■ Task to carry out: Whenever a line in the entries includes the word "textbf", copy that line out.

■ Material for this exercise:

+ + + + + + +

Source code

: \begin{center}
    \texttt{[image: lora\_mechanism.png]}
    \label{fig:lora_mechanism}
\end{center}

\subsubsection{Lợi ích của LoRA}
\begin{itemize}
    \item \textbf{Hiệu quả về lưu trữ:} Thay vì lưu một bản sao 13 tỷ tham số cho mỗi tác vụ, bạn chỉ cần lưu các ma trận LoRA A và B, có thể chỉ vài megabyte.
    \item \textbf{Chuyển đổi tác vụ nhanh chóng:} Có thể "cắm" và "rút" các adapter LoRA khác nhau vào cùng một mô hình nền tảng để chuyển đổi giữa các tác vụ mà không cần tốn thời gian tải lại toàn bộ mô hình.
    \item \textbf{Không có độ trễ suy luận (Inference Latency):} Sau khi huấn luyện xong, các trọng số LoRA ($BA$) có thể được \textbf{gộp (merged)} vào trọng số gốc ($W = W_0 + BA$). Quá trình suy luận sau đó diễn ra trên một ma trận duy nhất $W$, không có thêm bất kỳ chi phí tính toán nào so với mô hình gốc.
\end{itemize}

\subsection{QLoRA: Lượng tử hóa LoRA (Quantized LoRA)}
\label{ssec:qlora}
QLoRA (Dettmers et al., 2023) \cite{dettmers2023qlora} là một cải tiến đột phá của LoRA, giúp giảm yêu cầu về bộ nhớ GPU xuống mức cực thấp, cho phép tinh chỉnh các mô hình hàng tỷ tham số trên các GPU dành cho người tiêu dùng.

+ + + + + + +

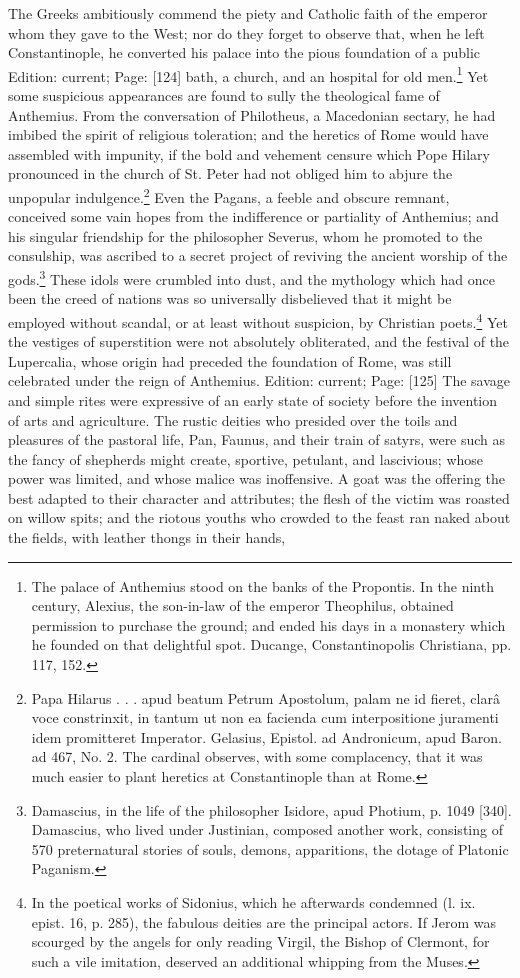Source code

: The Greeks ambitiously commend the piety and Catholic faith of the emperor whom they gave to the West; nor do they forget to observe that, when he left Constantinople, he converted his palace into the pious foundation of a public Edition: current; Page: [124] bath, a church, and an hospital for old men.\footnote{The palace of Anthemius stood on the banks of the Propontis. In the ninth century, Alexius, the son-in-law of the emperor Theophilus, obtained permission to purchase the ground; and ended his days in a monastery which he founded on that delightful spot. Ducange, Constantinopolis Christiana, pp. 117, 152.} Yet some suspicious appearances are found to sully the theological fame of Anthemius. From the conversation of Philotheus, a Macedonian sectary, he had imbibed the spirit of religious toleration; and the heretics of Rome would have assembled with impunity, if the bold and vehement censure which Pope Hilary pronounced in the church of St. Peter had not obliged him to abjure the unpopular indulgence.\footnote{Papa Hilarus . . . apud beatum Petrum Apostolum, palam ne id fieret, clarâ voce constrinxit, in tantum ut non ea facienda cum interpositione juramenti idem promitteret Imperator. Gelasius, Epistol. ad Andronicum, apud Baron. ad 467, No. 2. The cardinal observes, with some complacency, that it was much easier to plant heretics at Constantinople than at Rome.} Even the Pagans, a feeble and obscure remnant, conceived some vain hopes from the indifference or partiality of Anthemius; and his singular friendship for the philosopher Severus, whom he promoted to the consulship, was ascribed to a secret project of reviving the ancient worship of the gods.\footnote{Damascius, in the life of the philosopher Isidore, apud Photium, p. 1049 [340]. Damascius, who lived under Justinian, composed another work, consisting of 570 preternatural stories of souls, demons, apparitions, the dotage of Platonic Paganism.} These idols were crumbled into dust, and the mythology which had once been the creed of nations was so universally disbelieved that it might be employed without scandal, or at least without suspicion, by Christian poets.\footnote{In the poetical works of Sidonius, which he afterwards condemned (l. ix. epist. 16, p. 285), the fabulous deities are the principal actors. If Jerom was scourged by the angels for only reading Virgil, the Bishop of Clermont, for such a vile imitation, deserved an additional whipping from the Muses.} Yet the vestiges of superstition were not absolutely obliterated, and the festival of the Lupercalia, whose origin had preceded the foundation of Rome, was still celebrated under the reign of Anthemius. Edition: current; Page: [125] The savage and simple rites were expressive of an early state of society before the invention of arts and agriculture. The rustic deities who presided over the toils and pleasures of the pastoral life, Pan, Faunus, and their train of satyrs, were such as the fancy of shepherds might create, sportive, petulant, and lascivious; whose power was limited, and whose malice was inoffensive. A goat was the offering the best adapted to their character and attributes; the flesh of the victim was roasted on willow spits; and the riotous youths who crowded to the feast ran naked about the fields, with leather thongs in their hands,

+ + + + + + +

■ Final answer:
    \item \textbf{Hiệu quả về lưu trữ:} Thay vì lưu một bản sao 13 tỷ tham số cho mỗi tác vụ, bạn chỉ cần lưu các ma trận LoRA A và B, có thể chỉ vài megabyte.
    \item \textbf{Chuyển đổi tác vụ nhanh chóng:} Có thể "cắm" và "rút" các adapter LoRA khác nhau vào cùng một mô hình nền tảng để chuyển đổi giữa các tác vụ mà không cần tốn thời gian tải lại toàn bộ mô hình.
    \item \textbf{Không có độ trễ suy luận (Inference Latency):} Sau khi huấn luyện xong, các trọng số LoRA ($BA$) có thể được \textbf{gộp (merged)} vào trọng số gốc ($W = W_0 + BA$). Quá trình suy luận sau đó diễn ra trên một ma trận duy nhất $W$, không có thêm bất kỳ chi phí tính toán nào so với mô hình gốc.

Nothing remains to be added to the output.